Хосе Ортега-и-Гассет, который, по мнению Камю, является одним из самых выдающихся европейских мыслителей после Ницше, говорит, что продукты человеческой деятельности всегда должны характеризоваться степенью своей аутентичности. Иными словами, существует разное качество «делания» того, что может обозначаться одним и тем же понятием или термином. Например, если я играю в шахматы, то, по-видимому, этот вид моих занятий вполне правомерно называется шахматной игрой. Но могу ли я на этом основании считать себя шахматистом, отдавая себе отчет в том, что существуют те, кто это делает профессионально? Это же относится к философам или представителям других «мыслительных» профессий, число которых в наши дни неисчислимое множество. Поясняя эту мысль, Ортега-и-Гассет обращает внимание на то, что в действительности не все философы являются философами. Многие из них просто преподают философию из соображений престижа или для того, чтобы заработать себе на существование. Возникает вопрос: если они не являются философами, то на каком основании они преподают то, что называют философией? И что вообще они в таком случае преподают? Между тем существует огромное количество высших учебных заведений, в которых подобное неаутентичное преподавание называется образованием! И это касается отнюдь не только такой дисциплины, как философия. Возникает вопрос: если это происходит в реалиях, в существенно большей мере обеспеченных своей причастностью к многовековой традиции исследований и образования, то с чем же приходится сталкиваться нам? Разве для нашего образования не является актуальным осознание того, каким образом нам следует пытаться ответить на тот вызов, о котором говорила Ханна Арендт?

Вот так достаточно долго я приближаюсь к проблеме различения между знанием и мышлением. Как известно, это разделение принадлежит не самой Арендт. Еще Гераклит когда-то утверждал: «многознание уму не научает». Это означает, что проблема уже осознавалась в то время, когда еще не существовало множества образовательных учреждений. Существенно позднее Кант в «Критике чистого разума» обращает внимание на то, что любой, даже тупой или ограниченный, ум может достигнуть учености. Это, в общем-то, довольно мрачное обозначение того, что, как правило, чисто внешне выступает с претензией на обладание определенным статусом и авторитетом в обществе. Иными словами, человек может быть «ученым», но в то же время тупым и ограниченным! При этом Кант обращает внимание, что у такого человека отсутствует то, что он обозначает посредством любопытного понятия — Urteilskraft. Мы сталкиваемся в данном случае, как это часто бывает, с проблемой перевода. Слово Urteil в немецком языке многозначно. Это «суждение», «мнение». Оно может обозначать также и «решение суда» или «приговор», включая и божественный, то есть окончательный, не подлежащий отмене суд или приговор. К тому же вторая часть этого термина, Kraft, далеко не всегда аутентично воспроизводится на русском как «способность» или английском — power, что достаточно существенно модифицирует смысл того, что немецкий мыслитель пытался выразить своим понятием.

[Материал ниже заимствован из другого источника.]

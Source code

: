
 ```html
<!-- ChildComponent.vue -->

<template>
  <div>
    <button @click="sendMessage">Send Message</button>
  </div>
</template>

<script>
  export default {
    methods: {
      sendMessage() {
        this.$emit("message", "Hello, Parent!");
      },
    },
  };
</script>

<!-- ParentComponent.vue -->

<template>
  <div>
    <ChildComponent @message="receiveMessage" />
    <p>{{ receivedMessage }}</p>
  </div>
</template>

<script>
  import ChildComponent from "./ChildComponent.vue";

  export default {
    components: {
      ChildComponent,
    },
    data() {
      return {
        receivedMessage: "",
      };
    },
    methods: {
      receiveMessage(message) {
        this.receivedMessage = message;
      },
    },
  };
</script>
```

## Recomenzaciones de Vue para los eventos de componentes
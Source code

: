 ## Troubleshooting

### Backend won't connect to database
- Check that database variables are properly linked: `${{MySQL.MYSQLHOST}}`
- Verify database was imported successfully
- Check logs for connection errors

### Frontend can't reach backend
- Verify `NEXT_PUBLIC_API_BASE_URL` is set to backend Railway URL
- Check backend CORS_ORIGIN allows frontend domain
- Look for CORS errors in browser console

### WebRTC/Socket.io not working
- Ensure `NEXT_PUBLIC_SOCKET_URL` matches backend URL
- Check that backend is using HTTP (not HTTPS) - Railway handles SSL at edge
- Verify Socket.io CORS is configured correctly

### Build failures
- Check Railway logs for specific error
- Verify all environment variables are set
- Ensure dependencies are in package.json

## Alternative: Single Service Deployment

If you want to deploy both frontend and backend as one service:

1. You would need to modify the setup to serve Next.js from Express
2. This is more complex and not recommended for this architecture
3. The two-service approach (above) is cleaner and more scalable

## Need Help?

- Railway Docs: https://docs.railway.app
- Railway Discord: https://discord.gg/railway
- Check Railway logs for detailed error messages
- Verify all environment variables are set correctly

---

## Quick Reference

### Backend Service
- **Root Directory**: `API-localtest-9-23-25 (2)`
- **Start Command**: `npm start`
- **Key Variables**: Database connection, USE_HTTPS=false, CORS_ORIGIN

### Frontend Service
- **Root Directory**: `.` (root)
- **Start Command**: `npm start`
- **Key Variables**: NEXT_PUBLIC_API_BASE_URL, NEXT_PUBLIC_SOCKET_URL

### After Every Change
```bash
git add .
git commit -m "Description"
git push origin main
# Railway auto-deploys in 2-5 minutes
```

Вместе с тем Кант, обозначив проблему Urteilskraft в своей первой «Критике», будучи представителем эпохи Просвещения, все же не смог преодолеть стереотипы мышления, истоки которых восходят еще к Античности. Таким был, например, Платон — один из тех, кто, находясь под впечатлением трагической смерти своего учителя Сократа, пытался обратиться к мышлению, апеллируя к абстрактному миру «подлинных» идей. В итоге европейская интеллектуальная традиция, насчитывающая более двух с половиной тысяч лет, в своих различных вариациях развивалась преимущественно в том же русле.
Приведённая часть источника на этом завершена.